Huayrapampa

An anthropologist studies a remote region of Bolivia's Andes mountains in the years following that country's revolutionary 1950s land reform. He finds a land economically, socially, and culturally divided and an isolated community that preserves a way of life hundreds of years old. In this new edition of the pioneering book, the author adds his own original photographs.

Daniel Heyduk, Ph.D., roamed through the Bolivian countryside, probed its feudal hacienda landholding system, and lived among Quechua-speaking people to learn their ways. In the remote valley of Huayrapampa he shared their world of dangerous supernatural forces, strange diseases, and witchcraft.

Daniel Heyduk

About Daniel Heyduk (New Hampshire Author)

Daniel Heyduk

Daniel Heyduk, Ph.D., has always been interested in people and places. He lived with Nahuatl people in Mexico and Quechua people in Bolivia, did archaeological work on prehistoric hunters in Ecuador, and was a college professor of anthropology and prehistory. Later, he ran scholarship and training programs around the world.

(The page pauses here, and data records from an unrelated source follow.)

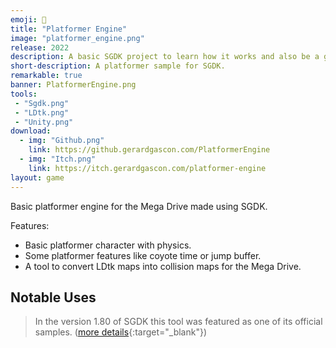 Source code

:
 ```yaml
---
emoji: 🏃
title: "Platformer Engine"
image: "platformer_engine.png"
release: 2022
description: A basic SGDK project to learn how it works and also be a good basis to learn how to make a platformer game for the Mega Drive.
short-description: A platformer sample for SGDK.
remarkable: true
banner: PlatformerEngine.png
tools:
 - "Sgdk.png"
 - "LDtk.png"
 - "Unity.png"
download:
  - img: "Github.png"
    link: https://github.gerardgascon.com/PlatformerEngine
  - img: "Itch.png"
    link: https://itch.gerardgascon.com/platformer-engine
layout: game
---
```


Basic platformer engine for the Mega Drive made using SGDK.

Features:

- Basic platformer character with physics.
- Some platformer features like coyote time or jump buffer.
- A tool to convert LDtk maps into collision maps for the Mega Drive.

## Notable Uses

> In the version 1.80 of SGDK this tool was featured as one of its official samples. ([more details](https://github.com/Stephane-D/SGDK/releases/tag/v1.80/){:target="_blank"})
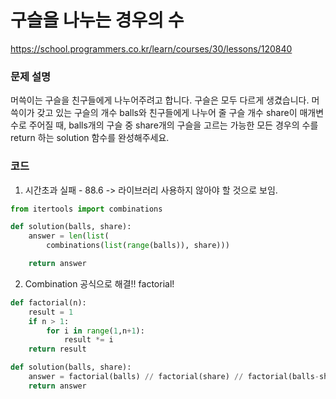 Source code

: # 구슬을 나누는 경우의 수
https://school.programmers.co.kr/learn/courses/30/lessons/120840

### 문제 설명
머쓱이는 구슬을 친구들에게 나누어주려고 합니다. 구슬은 모두 다르게 생겼습니다. 머쓱이가 갖고 있는 구슬의 개수 balls와 친구들에게 나누어 줄 구슬 개수 share이 매개변수로 주어질 때, balls개의 구슬 중 share개의 구슬을 고르는 가능한 모든 경우의 수를 return 하는 solution 함수를 완성해주세요.

### 코드
1. 시간초과 실패 - 88.6
-> 라이브러리 사용하지 않아야 할 것으로 보임.
```python
from itertools import combinations

def solution(balls, share):
    answer = len(list(
        combinations(list(range(balls)), share)))

    return answer
```
2. Combination 공식으로 해결!! factorial!
```python
def factorial(n):
    result = 1
    if n > 1:
        for i in range(1,n+1):
            result *= i
    return result

def solution(balls, share):
    answer = factorial(balls) // factorial(share) // factorial(balls-share)
    return answer
``` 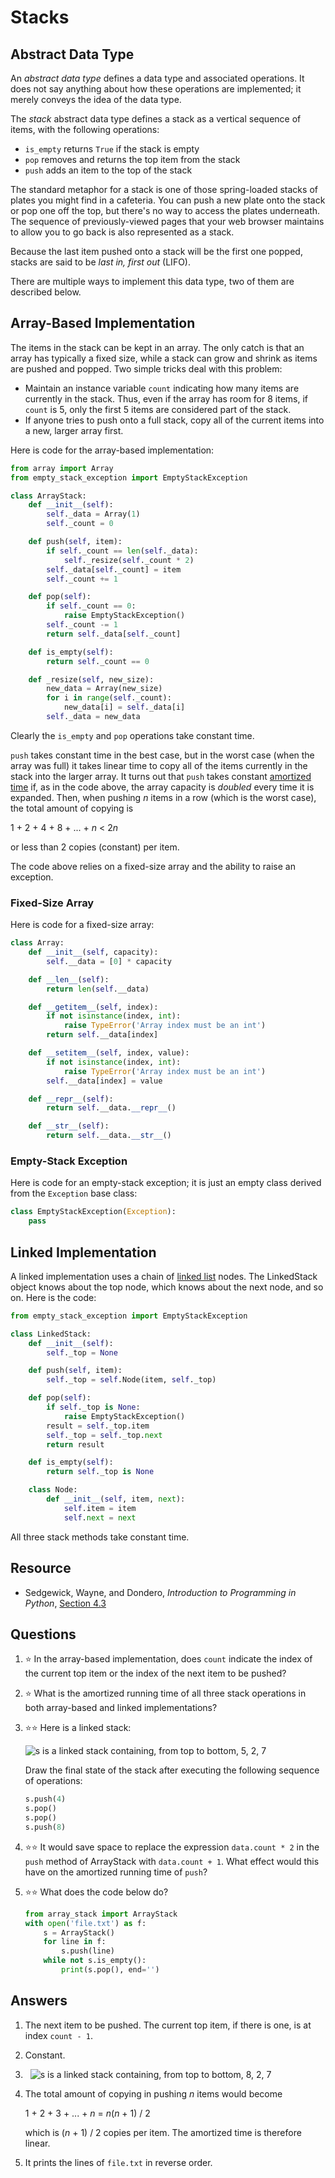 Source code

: # Stacks
## Abstract Data Type
An *abstract data type* defines a data type and associated operations. It does not say anything about how these operations are implemented; it merely conveys the idea of the data type.

The *stack* abstract data type defines a stack as a vertical sequence of items, with the following operations:

- `is_empty` returns `True` if the stack is empty
- `pop` removes and returns the top item from the stack
- `push` adds an item to the top of the stack

The standard metaphor for a stack is one of those spring-loaded stacks of plates you might find in a cafeteria. You can push a new plate onto the stack or pop one off the top, but there's no way to access the plates underneath. The sequence of previously-viewed pages that your web browser maintains to allow you to go back is also represented as a stack.

Because the last item pushed onto a stack will be the first one popped, stacks are said to be *last in, first out* (LIFO).

There are multiple ways to implement this data type, two of them are described below.

## Array-Based Implementation
The items in the stack can be kept in an array. The only catch is that an array has typically a fixed size, while a stack can grow and shrink as items are pushed and popped. Two simple tricks deal with this problem:

- Maintain an instance variable `count` indicating how many items are currently in the stack. Thus, even if the array has room for 8 items, if `count` is 5, only the first 5 items are considered part of the stack.
- If anyone tries to push onto a full stack, copy all of the current items into a new, larger array first.

Here is code for the array-based implementation:

```python
from array import Array
from empty_stack_exception import EmptyStackException

class ArrayStack:
    def __init__(self):
        self._data = Array(1)
        self._count = 0

    def push(self, item):
        if self._count == len(self._data):
            self._resize(self._count * 2)
        self._data[self._count] = item
        self._count += 1

    def pop(self):
        if self._count == 0:
            raise EmptyStackException()
        self._count -= 1
        return self._data[self._count]

    def is_empty(self):
        return self._count == 0

    def _resize(self, new_size):
        new_data = Array(new_size)
        for i in range(self._count):
            new_data[i] = self._data[i]
        self._data = new_data
```

Clearly the `is_empty` and `pop` operations take constant time.

`push` takes constant time in the best case, but in the worst case (when the array was full) it takes linear time to copy all of the items currently in the stack into the larger array. It turns out that `push` takes constant [amortized time](../algorithms/analysis.md#best-case-average-worst-case-and-amortized-analysis) if, as in the code above, the array capacity is *doubled* every time it is expanded. Then, when pushing *n* items in a row (which is the worst case), the total amount of copying is

1 + 2 + 4 + 8 + ... + *n* < 2*n*

or less than 2 copies (constant) per item.

The code above relies on a fixed-size array and the ability to raise an exception.

### Fixed-Size Array
Here is code for a fixed-size array:

```python
class Array:
    def __init__(self, capacity):
        self.__data = [0] * capacity

    def __len__(self):
        return len(self.__data)

    def __getitem__(self, index):
        if not isinstance(index, int):
            raise TypeError('Array index must be an int')
        return self.__data[index]

    def __setitem__(self, index, value):
        if not isinstance(index, int):
            raise TypeError('Array index must be an int')
        self.__data[index] = value

    def __repr__(self):
        return self.__data.__repr__()

    def __str__(self):
        return self.__data.__str__()
```

### Empty-Stack Exception
Here is code for an empty-stack exception; it is just an empty class derived from the `Exception` base class:

```python
class EmptyStackException(Exception):
    pass
```

## Linked Implementation
A linked implementation uses a chain of [linked list](linked_lists.md) nodes. The LinkedStack object knows about the top node, which knows about the next node, and so on. Here is the code:

```python
from empty_stack_exception import EmptyStackException

class LinkedStack:
    def __init__(self):
        self._top = None

    def push(self, item):
        self._top = self.Node(item, self._top)

    def pop(self):
        if self._top is None:
            raise EmptyStackException()
        result = self._top.item
        self._top = self._top.next
        return result

    def is_empty(self):
        return self._top is None

    class Node:
        def __init__(self, item, next):
            self.item = item
            self.next = next
```

All three stack methods take constant time.

## Resource
- Sedgewick, Wayne, and Dondero, *Introduction to Programming in Python*, [Section 4.3](https://introcs.cs.princeton.edu/python/43stack/)

## Questions
1. :star: In the array-based implementation, does `count` indicate the index of the current top item or the index of the next item to be pushed?
1. :star: What is the amortized running time of all three stack operations in both array-based and linked implementations?
1. :star::star: Here is a linked stack:

    ![s is a linked stack containing, from top to bottom, 5, 2, 7](linked_stack_example.svg)
    
    Draw the final state of the stack after executing the following sequence of operations:
    ```python
    s.push(4)
    s.pop()
    s.pop()
    s.push(8)
    ```
1. :star::star: It would save space to replace the expression `data.count * 2` in the `push` method of ArrayStack with `data.count + 1`. What effect would this have on the amortized running time of `push`?
1. :star::star: What does the code below do?
    ```python
    from array_stack import ArrayStack
    with open('file.txt') as f:
        s = ArrayStack()
        for line in f:
            s.push(line)
        while not s.is_empty():
            print(s.pop(), end='')
    ```

## Answers
1. The next item to be pushed. The current top item, if there is one, is at index `count - 1`.
1. Constant.
1. &nbsp;
    ![s is a linked stack containing, from top to bottom, 8, 2, 7](linked_stack_after.svg)
1. The total amount of copying in pushing *n* items would become

    1 + 2 + 3 + ... + *n* = *n*(*n* + 1) / 2
    
    which is (*n* + 1) / 2 copies per item. The amortized time is therefore linear.
1. It prints the lines of `file.txt` in reverse order.
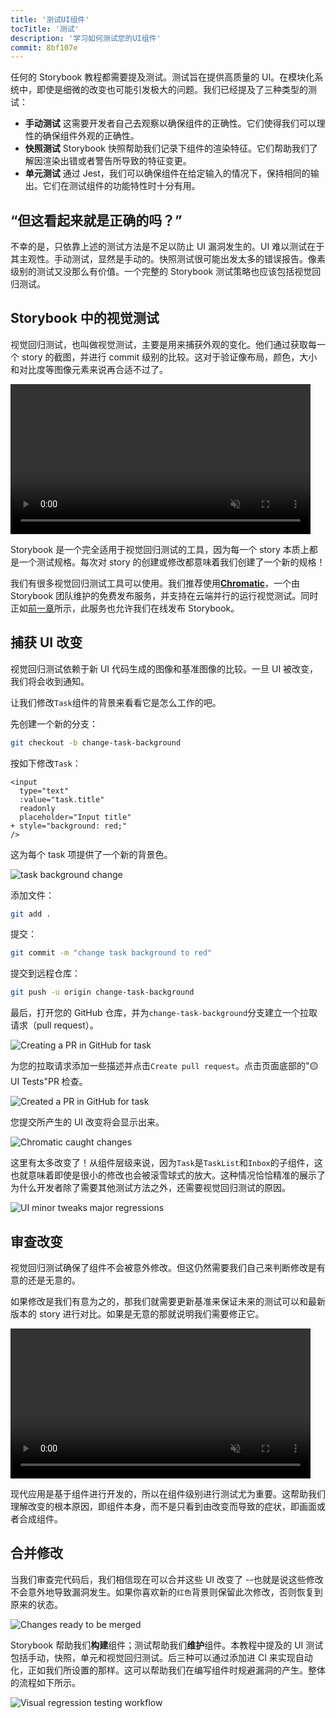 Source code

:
 ```yaml
---
title: '测试UI组件'
tocTitle: '测试'
description: '学习如何测试您的UI组件'
commit: 8bf107e
---
```


任何的 Storybook 教程都需要提及测试。测试旨在提供高质量的 UI。在模块化系统中，即使是细微的改变也可能引发极大的问题。我们已经提及了三种类型的测试：

- **手动测试** 这需要开发者自己去观察以确保组件的正确性。它们使得我们可以理性的确保组件外观的正确性。
- **快照测试** Storybook 快照帮助我们记录下组件的渲染特征。它们帮助我们了解因渲染出错或者警告所导致的特征变更。
- **单元测试** 通过 Jest，我们可以确保组件在给定输入的情况下，保持相同的输出。它们在测试组件的功能特性时十分有用。

## “但这看起来就是正确的吗？”

不幸的是，只依靠上述的测试方法是不足以防止 UI 漏洞发生的。UI 难以测试在于其主观性。手动测试，显然是手动的。快照测试很可能出发太多的错误报告。像素级别的测试又没那么有价值。一个完整的 Storybook 测试策略也应该包括视觉回归测试。

## Storybook 中的视觉测试

视觉回归测试，也叫做视觉测试，主要是用来捕获外观的变化。他们通过获取每一个 story 的截图，并进行 commit 级别的比较。这对于验证像布局，颜色，大小和对比度等图像元素来说再合适不过了。

<video autoPlay muted playsInline loop style="width:480px; margin: 0 auto;">
  <source
    src="/intro-to-storybook/visual-regression-testing.mp4"
    type="video/mp4"
  />
</video>

Storybook 是一个完全适用于视觉回归测试的工具，因为每一个 story 本质上都是一个测试规格。每次对 story 的创建或修改都意味着我们创建了一个新的规格！

我们有很多视觉回归测试工具可以使用。我们推荐使用[**Chromatic**](https://www.chromatic.com/)，一个由 Storybook 团队维护的免费发布服务，并支持在云端并行的运行视觉测试。同时正如[前一章](/intro-to-storybook/vue/zh-CN/deploy/)所示，此服务也允许我们在线发布 Storybook。

## 捕获 UI 改变

视觉回归测试依赖于新 UI 代码生成的图像和基准图像的比较。一旦 UI 被改变，我们将会收到通知。

让我们修改`Task`组件的背景来看看它是怎么工作的吧。

先创建一个新的分支：

```bash
git checkout -b change-task-background
```

按如下修改`Task`：

```diff:title=src/components/Task.vue
<input
  type="text"
  :value="task.title"
  readonly
  placeholder="Input title"
+ style="background: red;"
/>
```

这为每个 task 项提供了一个新的背景色。

![task background change](/intro-to-storybook/chromatic-task-change.png)

添加文件：

```bash
git add .
```

提交：

```bash
git commit -m "change task background to red"
```

提交到远程仓库：

```bash
git push -u origin change-task-background
```

最后，打开您的 GitHub 仓库，并为`change-task-background`分支建立一个拉取请求（pull request）。

![Creating a PR in GitHub for task](/github/pull-request-background.png)

为您的拉取请求添加一些描述并点击`Create pull request`。点击页面底部的"🟡 UI Tests"PR 检查。

![Created a PR in GitHub for task](/github/pull-request-background-ok.png)

您提交所产生的 UI 改变将会显示出来。

![Chromatic caught changes](/intro-to-storybook/chromatic-catch-changes.png)

这里有太多改变了！从组件层级来说，因为`Task`是`TaskList`和`Inbox`的子组件，这也就意味着即使是很小的修改也会被滚雪球式的放大。这种情况恰恰精准的展示了为什么开发者除了需要其他测试方法之外，还需要视觉回归测试的原因。

![UI minor tweaks major regressions](/intro-to-storybook/minor-major-regressions.gif)

## 审查改变

视觉回归测试确保了组件不会被意外修改。但这仍然需要我们自己来判断修改是有意的还是无意的。

如果修改是我们有意为之的，那我们就需要更新基准来保证未来的测试可以和最新版本的 story 进行对比。如果是无意的那就说明我们需要修正它。

<video autoPlay muted playsInline loop style="width:480px; margin: 0 auto;">
  <source
    src="/intro-to-storybook/website-workflow-review-merge-optimized.mp4"
    type="video/mp4"
  />
</video>

现代应用是基于组件进行开发的，所以在组件级别进行测试尤为重要。这帮助我们理解改变的根本原因，即组件本身，而不是只看到由改变而导致的症状，即画面或者合成组件。

## 合并修改

当我们审查完代码后，我们相信现在可以合并这些 UI 改变了 --也就是说这些修改不会意外地导致漏洞发生。如果你喜欢新的`红色`背景则保留此次修改，否则恢复到原来的状态。

![Changes ready to be merged](/intro-to-storybook/chromatic-review-finished.png)

Storybook 帮助我们**构建**组件；测试帮助我们**维护**组件。本教程中提及的 UI 测试包括手动，快照，单元和视觉回归测试。后三种可以通过添加进 CI 来实现自动化，正如我们所设置的那样。这可以帮助我们在编写组件时规避漏洞的产生。整体的流程如下所示。

![Visual regression testing workflow](/intro-to-storybook/cdd-review-workflow.png)
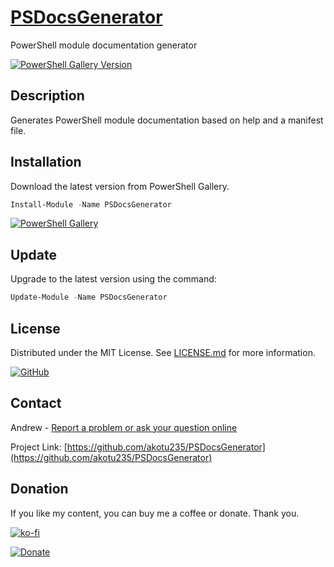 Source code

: # [PSDocsGenerator](https://github.com/akotu235/PSDocsGenerator/blob/master/Docs/PSDocsGenerator.md)
PowerShell module documentation generator

[![PowerShell Gallery Version](https://img.shields.io/powershellgallery/v/PSDocsGenerator)](https://www.powershellgallery.com/packages/PSDocsGenerator)

## Description
Generates PowerShell module documentation based on help and a manifest file.

## Installation
Download the latest version from PowerShell Gallery.
```Powershell
Install-Module -Name PSDocsGenerator
```

[![PowerShell Gallery](https://img.shields.io/powershellgallery/dt/PSDocsGenerator)](https://www.powershellgallery.com/packages/PSDocsGenerator)

## Update
Upgrade to the latest version using the command:
```Powershell
Update-Module -Name PSDocsGenerator
```

## License
Distributed under the MIT License. See [LICENSE.md](https://github.com/akotu235/PSDocsGenerator/blob/master/LICENSE.md) for more information.

[![GitHub](https://img.shields.io/github/license/akotu235/PSDocsGenerator)](https://github.com/akotu235/PSDocsGenerator/blob/master/LICENSE.md)

## Contact
Andrew - [Report a problem or ask your question online](https://akotu235.github.io/)

Project Link: [https://github.com/akotu235/PSDocsGenerator](https://github.com/akotu235/PSDocsGenerator)

## Donation

If you like my content, you can buy me a coffee or donate. Thank you.

[![ko-fi](https://img.shields.io/badge/donate-Buy%20me%20coffee-red)](https://ko-fi.com/C0C5ICZ0I)

[![Donate](https://img.shields.io/badge/donate-PayPal-green.svg)](https://www.paypal.com/donate/?hosted_button_id=HDU4X9TF9Y5AY)
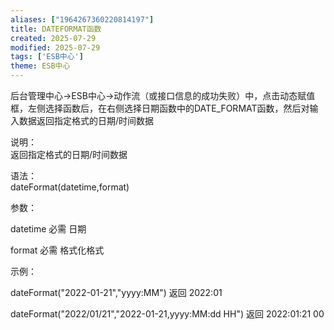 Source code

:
 ```yaml
---
aliases: ["1964267360220814197"]
title: DATEFORMAT函数
created: 2025-07-29
modified: 2025-07-29
tags: ['ESB中心']
theme: ESB中心
---
```


后台管理中心->ESB中心->动作流（或接口信息的成功失败）中，点击动态赋值框，左侧选择函数后，在右侧选择日期函数中的DATE\_FORMAT函数，然后对输入数据返回指定格式的日期/时间数据

说明：  
返回指定格式的日期/时间数据  

语法：  
dateFormat(datetime,format)  

参数：

datetime 必需 日期

format 必需 格式化格式

示例：

dateFormat("2022-01-21","yyyy:MM") 返回 2022:01

dateFormat("2022/01/21","2022-01-21,yyyy:MM:dd HH") 返回 2022:01:21 00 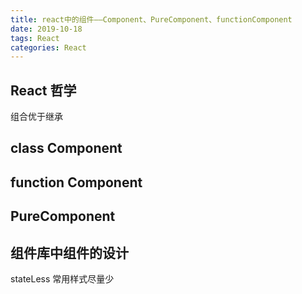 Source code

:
 ```yaml
---
title: react中的组件——Component、PureComponent、functionComponent
date: 2019-10-18
tags: React
categories: React
--- 
```


## React 哲学 

组合优于继承

## class Component

## function Component

## PureComponent

## 组件库中组件的设计 

stateLess
常用样式尽量少

<!-- TODO --> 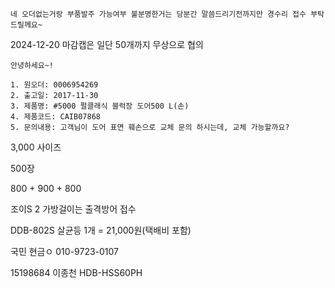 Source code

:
 ```
네 오더없는거랑 부품발주 가능여부 불분명한거는 당분간 말씀드리기전까지만 경수리 접수 부탁드릴께요~
```

2024-12-20
마감캡은 일단 50개까지 무상으로 협의

```
안녕하세요~!

1. 원오더: 0006954269
2. 출고일: 2017-11-30
3. 제품명: #5000 펄클래식 블럭장 도어500 L(손)
4. 제품코드: CAIB07868
5. 문의내용: 고객님이 도어 표면 훼손으로 교체 문의 하시는데, 교체 가능할까요? 

```


3,000 사이즈

500장

800 + 900 + 800

조이S 2 가방걸이는 출격방어 접수


DDB-802S 살균등 1개 = 21,000원(택배비 포함)


국민
현금ㅇ  010-9723-0107


15198684  이종천 
HDB-HSS60PH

He lives in the Lakes Region of New Hampshire, where his "Passing Time" history column appeared in the Meredith News. His book MEREDITH CHRONICLES describes some of that town's history and his STORIES IN THE HISTORY OF NEW HAMPSHIRE'S LAKES REGION AND PEMIGEWASSET VALLEY covers historic people, places and events in several towns. His book HUAYRAPAMPA is a study of revolutionary land reform and the lives of Quechua people in the Andes mountains of Bolivia.

Daniel Heyduk's latest book is THE PEMIGEWASSET VALLEY: A HISTORY, published in May, 2020.